What faithful and steadfast hope Jesus had in Peter, in spite of the fact that Peter had goofed up repeatedly as a disciple and worst of all, had denied Jesus three times, and deserted him as he was being taken away to be crucified.   This faithful and steadfast hope that Jesus had for Peter despite his failures is the same faithful and steadfast hope that Jesus has for each one of us, even when we fail.    

When we feed God’s lambs and tend God’s sheep, without worrying about whether or not our work will be successful, we are witnessing to our steadfast hope that God will use our work to further God’s commonwealth of justice and peace here on earth.

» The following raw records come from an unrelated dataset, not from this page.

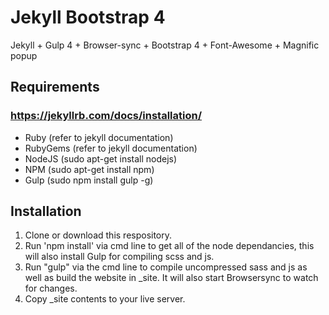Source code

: # Jekyll Bootstrap 4
Jekyll + Gulp 4 + Browser-sync + Bootstrap 4 + Font-Awesome + Magnific popup

## Requirements
### https://jekyllrb.com/docs/installation/
- Ruby (refer to jekyll documentation)
- RubyGems (refer to jekyll documentation)
- NodeJS (sudo apt-get install nodejs)
- NPM (sudo apt-get install npm)
- Gulp (sudo npm install gulp -g)

## Installation
1. Clone or download this respository.
2. Run 'npm install' via cmd line to get all of the node dependancies, this will also install Gulp for compiling scss and js.
3. Run "gulp" via the cmd line to compile uncompressed sass and js as well as build the website in _site. It will also start Browsersync to watch for changes.
4. Copy _site contents to your live server.
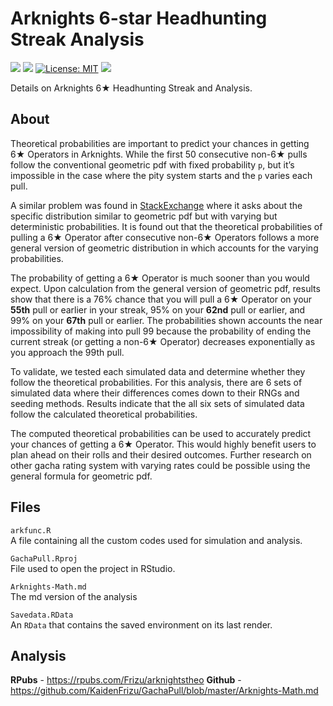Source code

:Arknights 6-star Headhunting Streak Analysis
============================================

[![](https://img.shields.io/badge/Analysis-RPubs-blue.svg)](https://rpubs.com/Frizu/arknightstheo)
[![](https://img.shields.io/badge/Analysis-Github-red.svg)](https://github.com/KaidenFrizu/GachaPull/blob/master/Arknights-Math.md)
[![License:
MIT](https://img.shields.io/badge/license-MIT-green.svg)](https://cran.r-project.org/web/licenses/MIT)
[![](https://img.shields.io/github/last-commit/KaidenFrizu/GachaPull.svg)](https://github.com/KaidenFrizu/GachaPull/commits/master)

Details on Arknights 6★ Headhunting Streak and Analysis.

About
-----

Theoretical probabilities are important to predict your chances in
getting 6★ Operators in Arknights. While the first 50 consecutive non-6★
pulls follow the conventional geometric pdf with fixed probability `p`,
but it’s impossible in the case where the pity system starts and the `p`
varies each pull.

A similar problem was found in
[StackExchange](https://math.stackexchange.com/questions/435746/geometric-distribution-with-unequal-probabilities-for-trials/436247#436247)
where it asks about the specific distribution similar to geometric pdf
but with varying but deterministic probabilities. It is found out that
the theoretical probabilities of pulling a 6★ Operator after consecutive
non-6★ Operators follows a more general version of geometric
distribution in which accounts for the varying probabilities.

The probability of getting a 6★ Operator is much sooner than you would
expect. Upon calculation from the general version of geometric pdf,
results show that there is a 76% chance that you will pull a 6★ Operator
on your **55th** pull or earlier in your streak, 95% on your **62nd**
pull or earlier, and 99% on your **67th** pull or earlier. The
probabilities shown accounts the near impossibility of making into pull
99 because the probability of ending the current streak (or getting a
non-6★ Operator) decreases exponentially as you approach the 99th pull.

To validate, we tested each simulated data and determine whether they
follow the theoretical probabilities. For this analysis, there are 6
sets of simulated data where their differences comes down to their RNGs
and seeding methods. Results indicate that the all six sets of simulated
data follow the calculated theoretical probabilities.

The computed theoretical probabilities can be used to accurately predict
your chances of getting a 6★ Operator. This would highly benefit users
to plan ahead on their rolls and their desired outcomes. Further
research on other gacha rating system with varying rates could be
possible using the general formula for geometric pdf.

Files
-----

`arkfunc.R`  
A file containing all the custom codes used for simulation and analysis.

`GachaPull.Rproj`  
File used to open the project in RStudio.

`Arknights-Math.md`  
The md version of the analysis

`Savedata.RData`  
An `RData` that contains the saved environment on its last render.

Analysis
--------

**RPubs** -
<a href="https://rpubs.com/Frizu/arknightstheo" class="uri">https://rpubs.com/Frizu/arknightstheo</a>
**Github** -
<a href="https://github.com/KaidenFrizu/GachaPull/blob/master/Arknights-Math.md" class="uri">https://github.com/KaidenFrizu/GachaPull/blob/master/Arknights-Math.md</a>
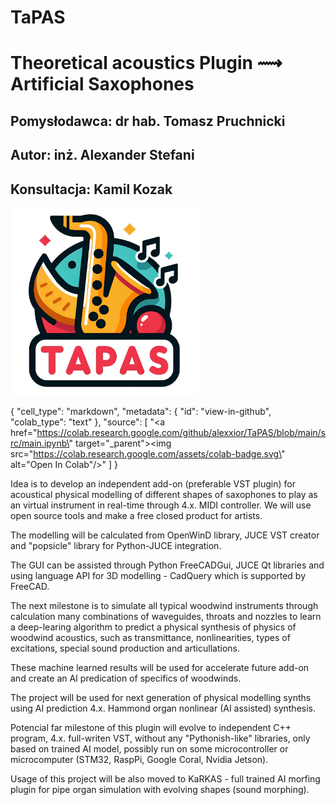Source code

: # TaPAS
# Theoretical acoustics Plugin ⟿ Artificial Saxophones
## Pomysłodawca: dr hab. Tomasz Pruchnicki
## Autor:        inż. Alexander Stefani
## Konsultacja:  Kamil Kozak

<img src="/tapas_logo.jpg" width="300" height="300">

{
      "cell_type": "markdown",
      "metadata": {
        "id": "view-in-github",
        "colab_type": "text"
      },
      "source": [
        "<a href=\"https://colab.research.google.com/github/alexxior/TaPAS/blob/main/src/main.ipynb\" target=\"_parent\"><img src=\"https://colab.research.google.com/assets/colab-badge.svg\" alt=\"Open In Colab\"/></a>"
      ]
}

Idea is to develop an independent add-on (preferable VST plugin) for acoustical physical modelling of different shapes of saxophones to play as an virtual instrument in real-time through 4.x. MIDI controller. We will use open source tools and make a free closed product for artists.

The modelling will be calculated from OpenWinD library, JUCE VST creator and "popsicle" library for Python-JUCE integration.

The GUI can be assisted through Python FreeCADGui, JUCE Qt libraries and using language API for 3D modelling - CadQuery which is supported by FreeCAD.

The next milestone is to simulate all typical woodwind instruments through calculation many combinations of waveguides, throats and nozzles to learn a deep-learing algorithm to predict a physical synthesis of physics of woodwind acoustics, such as transmittance, nonlinearities, types of excitations, special sound production and articullations.

These machine learned results will be used for accelerate future add-on and create an AI predication of specifics of woodwinds.

The project will be used for next generation of physical modelling synths using AI prediction 4.x. Hammond organ nonlinear (AI assisted) synthesis.

Potencial far milestone of this plugin will evolve to independent C++ program, 4.x. full-writen VST, without any "Pythonish-like" libraries, only based on trained AI model, possibly run on some microcontroller or microcomputer (STM32, RaspPi, Google Coral, Nvidia Jetson).

Usage of this project will be also moved to KaRKAS - full trained AI morfing plugin for pipe organ simulation with evolving shapes (sound morphing).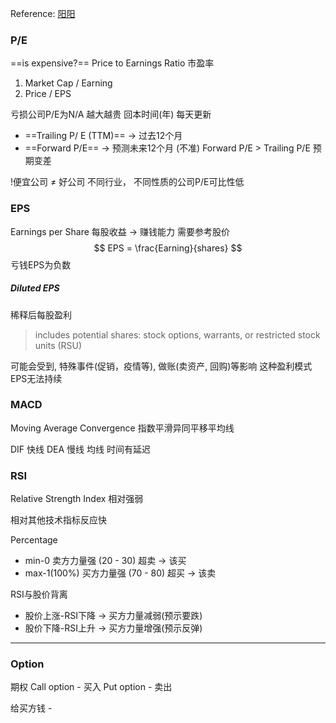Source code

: Reference: [阳阳](https://www.youtube.com/@user-kz4jg3nn4p)

### P/E
==is expensive?==
Price to Earnings Ratio 市盈率
1. Market Cap / Earning
2. Price / EPS

亏损公司P/E为N/A
越大越贵
回本时间(年)
每天更新
- ==Trailing P/ E (TTM)== → 过去12个月
- ==Forward P/E== → 预测未来12个月 (不准)
Forward P/E > Trailing P/E 预期变差

!便宜公司 ≠ 好公司
不同行业， 不同性质的公司P/E可比性低

### EPS
Earnings per Share 每股收益 → 赚钱能力
需要参考股价
$$ EPS = \frac{Earning}{shares} $$
亏钱EPS为负数
##### Diluted EPS
稀释后每股盈利
> includes potential shares: stock options, warrants, or restricted stock units (RSU)

可能会受到, 特殊事件(促销，疫情等), 做账(卖资产, 回购)等影响
这种盈利模式EPS无法持续

### MACD
Moving Average Convergence
指数平滑异同平移平均线

DIF 快线
DEA 慢线
均线 时间有延迟

### RSI
Relative Strength Index 相对强弱

相对其他技术指标反应快

Percentage
- min-0 卖方力量强 (20 - 30) 超卖 → 该买
- max-1(100%) 买方力量强 (70 - 80) 超买 → 该卖

RSI与股价背离
- 股价上涨-RSI下降 → 买方力量减弱(预示要跌)
- 股价下降-RSI上升 → 买方力量增强(预示反弹)

---

### Option
期权
Call option - 买入
Put option - 卖出

给买方钱 -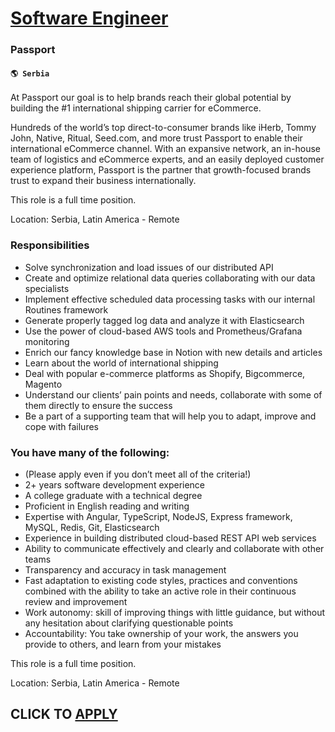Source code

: # [Software Engineer](https://www.remotewlb.com/apply/software-engineer-61166)  
### Passport  
#### `🌎 Serbia`  

At Passport our goal is to help brands reach their global potential by building the #1 international shipping carrier for eCommerce.

Hundreds of the world’s top direct-to-consumer brands like iHerb, Tommy John, Native, Ritual, Seed.com, and more trust Passport to enable their international eCommerce channel. With an expansive network, an in-house team of logistics and eCommerce experts, and an easily deployed customer experience platform, Passport is the partner that growth-focused brands trust to expand their business internationally.

This role is a full time position.

Location: Serbia, Latin America - Remote

### Responsibilities

  * Solve synchronization and load issues of our distributed API
  * Create and optimize relational data queries collaborating with our data specialists
  * Implement effective scheduled data processing tasks with our internal Routines framework
  * Generate properly tagged log data and analyze it with Elasticsearch
  * Use the power of cloud-based AWS tools and Prometheus/Grafana monitoring 
  * Enrich our fancy knowledge base in Notion with new details and articles
  * Learn about the world of international shipping
  * Deal with popular e-commerce platforms as Shopify, Bigcommerce, Magento
  * Understand our clients’ pain points and needs, collaborate with some of them directly to ensure the success
  * Be a part of a supporting team that will help you to adapt, improve and cope with failures

### You have many of the following:

  * (Please apply even if you don’t meet all of the criteria!)
  * 2+ years software development experience 
  * A college graduate with a technical degree
  * Proficient in English reading and writing
  * Expertise with Angular, TypeScript, NodeJS, Express framework, MySQL, Redis, Git, Elasticsearch
  * Experience in building distributed cloud-based REST API web services
  * Ability to communicate effectively and clearly and collaborate with other teams
  * Transparency and accuracy in task management
  * Fast adaptation to existing code styles, practices and conventions combined with the ability to take an active role in their continuous review and improvement
  * Work autonomy: skill of improving things with little guidance, but without any hesitation about clarifying questionable points
  * Accountability: You take ownership of your work, the answers you provide to others, and learn from your mistakes

This role is a full time position.

Location: Serbia, Latin America - Remote

  
## CLICK TO [APPLY](https://www.remotewlb.com/apply/software-engineer-61166)

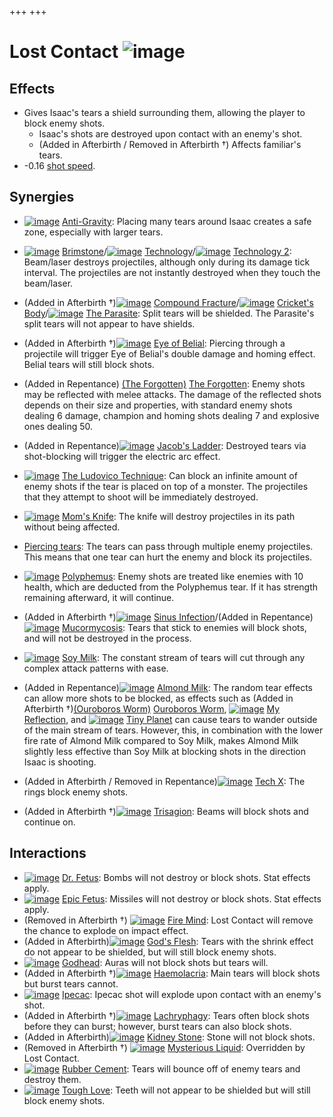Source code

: +++
+++

 # Lost Contact ![image](/image/Lost_Contact.png) 

Effects
---------


  




* Gives Isaac's tears a shield surrounding them, allowing the player to block enemy shots.
	+ Isaac's shots are destroyed upon contact with an enemy's shot.
	+ (Added in Afterbirth / Removed in Afterbirth †) Affects familiar's tears.
* -0.16 [shot speed](/wiki/Shot_speed "Shot speed").


Synergies
-----------


* [![image](/image/Anti-Gravity.png)](/wiki/Anti-Gravity "Anti-Gravity") [Anti-Gravity](/wiki/Anti-Gravity "Anti-Gravity"): Placing many tears around Isaac creates a safe zone, especially with larger tears.
* [![image](/image/Brimstone.png)](/wiki/Brimstone "Brimstone") [Brimstone](/wiki/Brimstone "Brimstone")/[![image](/image/Technology.png)](/wiki/Technology "Technology") [Technology](/wiki/Technology "Technology")/[![image](/image/Technology_2.png)](/wiki/Technology_2 "Technology 2") [Technology 2](/wiki/Technology_2 "Technology 2"): Beam/laser destroys projectiles, although only during its damage tick interval. The projectiles are not instantly destroyed when they touch the beam/laser.
* (Added in Afterbirth †)[![image](/image/Compound_Fracture.png)](/wiki/Compound_Fracture "Compound Fracture") [Compound Fracture](/wiki/Compound_Fracture "Compound Fracture")/[![image](/image/Cricket%27s_Body.png)](/wiki/Cricket%27s_Body "Cricket's Body") [Cricket's Body](/wiki/Cricket%27s_Body "Cricket's Body")/[![image](/image/The_Parasite.png)](/wiki/The_Parasite "The Parasite") [The Parasite](/wiki/The_Parasite "The Parasite"): Split tears will be shielded. The Parasite's split tears will not appear to have shields.
* (Added in Afterbirth †)[![image](/image/Eye_of_Belial.png)](/wiki/Eye_of_Belial "Eye of Belial") [Eye of Belial](/wiki/Eye_of_Belial "Eye of Belial"): Piercing through a projectile will trigger Eye of Belial's double damage and homing effect. Belial tears will still block shots.
* (Added in Repentance) [(The Forgotten)](/wiki/The_Forgotten "The Forgotten") [The Forgotten](/wiki/The_Forgotten "The Forgotten"): Enemy shots may be reflected with melee attacks. The damage of the reflected shots depends on their size and properties, with standard enemy shots dealing 6 damage, champion and homing shots dealing 7 and explosive ones dealing 50.
* (Added in Repentance)[![image](/image/Jacob%27s_Ladder.png)](/wiki/Jacob%27s_Ladder "Jacob's Ladder") [Jacob's Ladder](/wiki/Jacob%27s_Ladder "Jacob's Ladder"): Destroyed tears via shot-blocking will trigger the electric arc effect.
* [![image](/image/The_Ludovico_Technique.png)](/wiki/The_Ludovico_Technique "The Ludovico Technique") [The Ludovico Technique](/wiki/The_Ludovico_Technique "The Ludovico Technique"): Can block an infinite amount of enemy shots if the tear is placed on top of a monster. The projectiles that they attempt to shoot will be immediately destroyed.
* [![image](/image/Mom%27s_Knife.png)](/wiki/Mom%27s_Knife "Mom's Knife") [Mom's Knife](/wiki/Mom%27s_Knife "Mom's Knife"): The knife will destroy projectiles in its path without being affected.
* [Piercing tears](/wiki/Piercing_tears "Piercing tears"): The tears can pass through multiple enemy projectiles. This means that one tear can hurt the enemy and block its projectiles.
* [![image](/image/Polyphemus.png)](/wiki/Polyphemus "Polyphemus") [Polyphemus](/wiki/Polyphemus "Polyphemus"): Enemy shots are treated like enemies with 10 health, which are deducted from the Polyphemus tear. If it has strength remaining afterward, it will continue.
* (Added in Afterbirth †)[![image](/image/Sinus_Infection.png)](/wiki/Sinus_Infection "Sinus Infection") [Sinus Infection](/wiki/Sinus_Infection "Sinus Infection")/(Added in Repentance)[![image](/image/Mucormycosis.png)](/wiki/Mucormycosis "Mucormycosis") [Mucormycosis](/wiki/Mucormycosis "Mucormycosis"): Tears that stick to enemies will block shots, and will not be destroyed in the process.
* [![image](/image/Soy_Milk.png)](/wiki/Soy_Milk "Soy Milk") [Soy Milk](/wiki/Soy_Milk "Soy Milk"): The constant stream of tears will cut through any complex attack patterns with ease.


* (Added in Repentance)[![image](/image/Almond_Milk.png)](/wiki/Almond_Milk "Almond Milk") [Almond Milk](/wiki/Almond_Milk "Almond Milk"): The random tear effects can allow more shots to be blocked, as effects such as (Added in Afterbirth †)[(Ouroboros Worm)](/wiki/Ouroboros_Worm "Ouroboros Worm") [Ouroboros Worm](/wiki/Ouroboros_Worm "Ouroboros Worm"), [![image](/image/My_Reflection.png)](/wiki/My_Reflection "My Reflection") [My Reflection](/wiki/My_Reflection "My Reflection"), and [![image](/image/Tiny_Planet.png)](/wiki/Tiny_Planet "Tiny Planet") [Tiny Planet](/wiki/Tiny_Planet "Tiny Planet") can cause tears to wander outside of the main stream of tears. However, this, in combination with the lower fire rate of Almond Milk compared to Soy Milk, makes Almond Milk slightly less effective than Soy Milk at blocking shots in the direction Isaac is shooting.

* (Added in Afterbirth / Removed in Repentance)[![image](/image/Tech_X.png)](/wiki/Tech_X "Tech X") [Tech X](/wiki/Tech_X "Tech X"): The rings block enemy shots.
* (Added in Afterbirth †)[![image](/image/Trisagion.png)](/wiki/Trisagion "Trisagion") [Trisagion](/wiki/Trisagion "Trisagion"): Beams will block shots and continue on.


Interactions
--------------


* [![image](/image/Dr._Fetus.png)](/wiki/Dr._Fetus "Dr. Fetus") [Dr. Fetus](/wiki/Dr._Fetus "Dr. Fetus"): Bombs will not destroy or block shots. Stat effects apply.
* [![image](/image/Epic_Fetus.png)](/wiki/Epic_Fetus "Epic Fetus") [Epic Fetus](/wiki/Epic_Fetus "Epic Fetus"): Missiles will not destroy or block shots. Stat effects apply.
* (Removed in Afterbirth †) [![image](/image/Fire_Mind.png)](/wiki/Fire_Mind "Fire Mind") [Fire Mind](/wiki/Fire_Mind "Fire Mind"): Lost Contact will remove the chance to explode on impact effect.
* (Added in Afterbirth)[![image](/image/God%27s_Flesh.png)](/wiki/God%27s_Flesh "God's Flesh") [God's Flesh](/wiki/God%27s_Flesh "God's Flesh"): Tears with the shrink effect do not appear to be shielded, but will still block enemy shots.
* [![image](/image/Godhead.png)](/wiki/Godhead "Godhead") [Godhead](/wiki/Godhead "Godhead"): Auras will not block shots but tears will.
* (Added in Afterbirth †)[![image](/image/Haemolacria.png)](/wiki/Haemolacria "Haemolacria") [Haemolacria](/wiki/Haemolacria "Haemolacria"): Main tears will block shots but burst tears cannot.
* [![image](/image/Ipecac.png)](/wiki/Ipecac "Ipecac") [Ipecac](/wiki/Ipecac "Ipecac"): Ipecac shot will explode upon contact with an enemy's shot.
* (Added in Afterbirth †)[![image](/image/Lachryphagy.png)](/wiki/Lachryphagy "Lachryphagy") [Lachryphagy](/wiki/Lachryphagy "Lachryphagy"): Tears often block shots before they can burst; however, burst tears can also block shots.
* (Added in Afterbirth)[![image](/image/Kidney_Stone.png)](/wiki/Kidney_Stone "Kidney Stone") [Kidney Stone](/wiki/Kidney_Stone "Kidney Stone"): Stone will not block shots.
* (Removed in Afterbirth †) [![image](/image/Mysterious_Liquid.png)](/wiki/Mysterious_Liquid "Mysterious Liquid") [Mysterious Liquid](/wiki/Mysterious_Liquid "Mysterious Liquid"): Overridden by Lost Contact.
* [![image](/image/Rubber_Cement.png)](/wiki/Rubber_Cement "Rubber Cement") [Rubber Cement](/wiki/Rubber_Cement "Rubber Cement"): Tears will bounce off of enemy tears and destroy them.
* [![image](/image/Tough_Love.png)](/wiki/Tough_Love "Tough Love") [Tough Love](/wiki/Tough_Love "Tough Love"): Teeth will not appear to be shielded but will still block enemy shots.


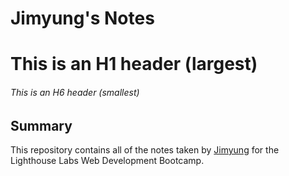 # Jimyung's Notes

# This is an H1 header (largest)
###### This is an H6 header (smallest)

## Summary

This repository contains all of the notes taken by [Jimyung](https://github.com/totoshop47) for the Lighthouse Labs Web Development Bootcamp.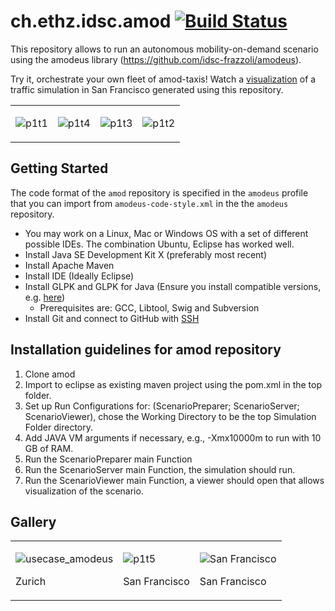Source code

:# ch.ethz.idsc.amod <a href="https://travis-ci.org/idsc-frazzoli/amod"><img src="https://travis-ci.org/idsc-frazzoli/amod.svg?branch=master" alt="Build Status"></a>

This repository allows to run an autonomous mobility-on-demand scenario using the amodeus library (https://github.com/idsc-frazzoli/amodeus).

Try it, orchestrate your own fleet of amod-taxis! Watch a [visualization](https://www.youtube.com/watch?v=QkFtIQQSHto) of a traffic simulation in San Francisco generated using this repository.

<table><tr>
<td>

![p1t1](https://user-images.githubusercontent.com/4012178/38852194-23c0b602-4219-11e8-90af-ce5c589ddf47.png)

<td>

![p1t4](https://user-images.githubusercontent.com/4012178/38852209-30616834-4219-11e8-81db-41fe71f7599e.png)

<td>

![p1t3](https://user-images.githubusercontent.com/4012178/38852252-4f4d178e-4219-11e8-9634-434200922ed0.png)

<td>

![p1t2](https://user-images.githubusercontent.com/4012178/38852212-3200c8d8-4219-11e8-9dad-eb0aa33e1357.png)

</tr></table>

## Getting Started

The code format of the `amod` repository is specified in the `amodeus` profile that you can import from `amodeus-code-style.xml` in the the `amodeus` repository.

- You may work on a Linux, Mac or Windows OS with a set of different possible IDEs. The combination Ubuntu, Eclipse has worked well. 
- Install Java SE Development Kit X (preferably most recent) 
- Install Apache Maven
- Install IDE (Ideally Eclipse)
- Install GLPK and GLPK for Java (Ensure you install compatible versions, e.g. [here](http://glpk-java.sourceforge.net/gettingStarted.html))
	- Prerequisites are: GCC, Libtool, Swig and Subversion
- Install Git and connect to GitHub with [SSH](https://help.github.com/articles/connecting-to-github-with-ssh/)


## Installation guidelines for amod repository

1. Clone amod
2. Import to eclipse as existing maven project using the pom.xml in the top folder.
3. Set up Run Configurations for: (ScenarioPreparer; ScenarioServer; ScenarioViewer), chose the Working Directory to be the top Simulation Folder directory.
4. Add JAVA VM arguments if necessary, e.g., -Xmx10000m to run with 10 GB of RAM. 
5. Run the ScenarioPreparer main Function
6. Run the ScenarioServer main Function, the simulation should run.
7. Run the ScenarioViewer main Function, a viewer should open that allows visualization of the scenario.


## Gallery

<table><tr>
<td>

![usecase_amodeus](https://user-images.githubusercontent.com/4012178/35968174-668b6e54-0cc3-11e8-9c1b-a3e011fa0600.png)

Zurich

<td>

![p1t5](https://user-images.githubusercontent.com/4012178/38852351-ce176dc6-4219-11e8-93a5-7ad58247e82b.png)

San Francisco

<td>

![San Francisco](https://user-images.githubusercontent.com/4012178/37365948-4ab45794-26ff-11e8-8e2d-ceb1b526e962.png)

San Francisco

</tr></table>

Paul says to the Thessalonians that in becoming imitators of the Lord, they became an example to believers as far away as Macedonia and Achaia. 

So may we be people who open ourselves to the power of the Holy Spirit. 

May the Spirit empower us to be as faithful to God as God is to us.

May the Spirit empower us to be faithful to one another despite our shortcomings and the ways in which we fail one another. 

May the Spirit give us the creativity and the power to perform the labors of love that God sets before us to show forth God’s glory in this world. 

And may the Spirit  give us steadfastness of hope, the desire to forgive one another, and the will to feed God’s lambs and tend God’s sheep, to work for God’s justice and God’s commonwealth of freedom  and love on this earth for all people and for all of God’s beloved creation.   

When the Spirit empowers us to do these things, then along with the Psalmist, we can sing to the Lord a new song and proclaim to all the world the good news of God’s salvation every day of our lives.